Kubernetes Pod Scaling: A Comprehensive Guide
Overview
Kubernetes provides multiple mechanisms for scaling pods to meet varying workload demands. This document explores the different scaling approaches, their components, and how they work together to maintain application availability and performance.
Types of Pod Scaling
1. Manual Scaling
Direct manipulation of replica counts through kubectl or API calls.

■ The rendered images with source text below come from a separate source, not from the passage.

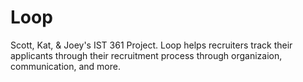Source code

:# Loop

Scott, Kat, & Joey's IST 361 Project. Loop helps recruiters track their applicants through their recruitment process through organizaion, communication, and more.
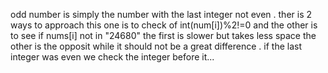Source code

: odd number is simply the number with the last integer not even . ther is 2 ways to approach this one is to check of int(num[i])%2!=0 and the other is to see if nums[i] not in "24680" the first is slower but takes less space the other is the opposit while it should not be a great difference . if the last integer was even we check the integer before it...​
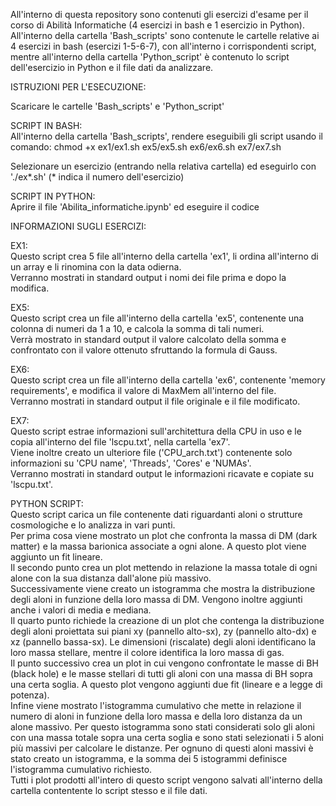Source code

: All'interno di questa repository sono contenuti gli esercizi d'esame per il corso di Abilità Informatiche (4 esercizi in bash e 1 esercizio in Python).
All'interno della cartella 'Bash_scripts' sono contenute le cartelle relative ai 4 esercizi in bash (esercizi 1-5-6-7), con all'interno i corrispondenti script, mentre all'interno della cartella 'Python_script' è contenuto lo script dell'esercizio in Python e il file dati da analizzare.

ISTRUZIONI PER L'ESECUZIONE:

Scaricare le cartelle 'Bash_scripts' e 'Python_script'

SCRIPT IN BASH:\
All'interno della cartella 'Bash_scripts', rendere eseguibili gli script usando il comando:
chmod +x ex1/ex1.sh ex5/ex5.sh ex6/ex6.sh ex7/ex7.sh

Selezionare un esercizio (entrando nella relativa cartella) ed eseguirlo con './ex*.sh' (* indica il numero dell'esercizio)

SCRIPT IN PYTHON:\
Aprire il file 'Abilita_informatiche.ipynb' ed eseguire il codice

INFORMAZIONI SUGLI ESERCIZI:

EX1:\
Questo script crea 5 file all'interno della cartella 'ex1', li ordina all'interno di un array e li rinomina con la data odierna.\
Verranno mostrati in standard output i nomi dei file prima e dopo la modifica.

EX5:\
Questo script crea un file all'interno della cartella 'ex5', contenente una colonna di numeri da 1 a 10, e calcola la somma di tali numeri.\
Verrà mostrato in standard output il valore calcolato della somma e confrontato con il valore ottenuto sfruttando la formula di Gauss.

EX6:\
Questo script crea un file all'interno della cartella 'ex6', contenente 'memory requirements', e modifica il valore di MaxMem all'interno del file.\
Verranno mostrati in standard output il file originale e il file modificato.

EX7:\
Questo script estrae informazioni sull'architettura della CPU in uso e le copia all'interno del file 'lscpu.txt', nella cartella 'ex7'.\
Viene inoltre creato un ulteriore file ('CPU_arch.txt') contenente solo informazioni su 'CPU name', 'Threads', 'Cores' e 'NUMAs'.\
Verranno mostrati in standard output le informazioni ricavate e copiate su 'lscpu.txt'.

PYTHON SCRIPT:\
Questo script carica un file contenente dati riguardanti aloni o strutture cosmologiche e lo analizza in vari punti.\
Per prima cosa viene mostrato un plot che confronta la massa di DM (dark matter) e la massa barionica associate a ogni alone. A questo plot viene aggiunto un fit lineare.\
Il secondo punto crea un plot mettendo in relazione la massa totale di ogni alone con la sua distanza dall'alone più massivo.\
Successivamente viene creato un istogramma che mostra la distribuzione degli aloni in funzione della loro massa di DM. Vengono inoltre aggiunti anche i valori di media e mediana.\
Il quarto punto richiede la creazione di un plot che contenga la distribuzione degli aloni proiettata sui piani xy (pannello alto-sx), zy (pannello alto-dx) e xz (pannello bassa-sx). Le dimensioni (riscalate) degli aloni identificano la loro massa stellare, mentre il colore identifica la loro massa di gas.\
Il punto successivo crea un plot in cui vengono confrontate le masse di BH (black hole) e le masse stellari di tutti gli aloni con una massa di BH sopra una certa soglia. A questo plot vengono aggiunti due fit (lineare e a legge di potenza).\
Infine viene mostrato l'istogramma cumulativo che mette in relazione il numero di aloni in funzione della loro massa e della loro distanza da un alone massivo. Per questo istogramma sono stati considerati solo gli aloni con una massa totale sopra una certa soglia e sono stati selezionati i 5 aloni più massivi per calcolare le distanze. Per ognuno di questi aloni massivi è stato creato un istogramma, e la somma dei 5 istogrammi definisce l'istogramma cumulativo richiesto.\
Tutti i plot prodotti all'intero di questo script vengono salvati all'interno della cartella contentente lo script stesso e il file dati.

kubectl scale deployment my-app --replicas=5
2. Horizontal Pod Autoscaling (HPA)
Automatically scales the number of pod replicas based on metrics.
3. Vertical Pod Autoscaling (VPA)
Adjusts CPU and memory requests/limits for containers.
4. Cluster Autoscaling
Scales the number of nodes in the cluster based on pod resource requirements.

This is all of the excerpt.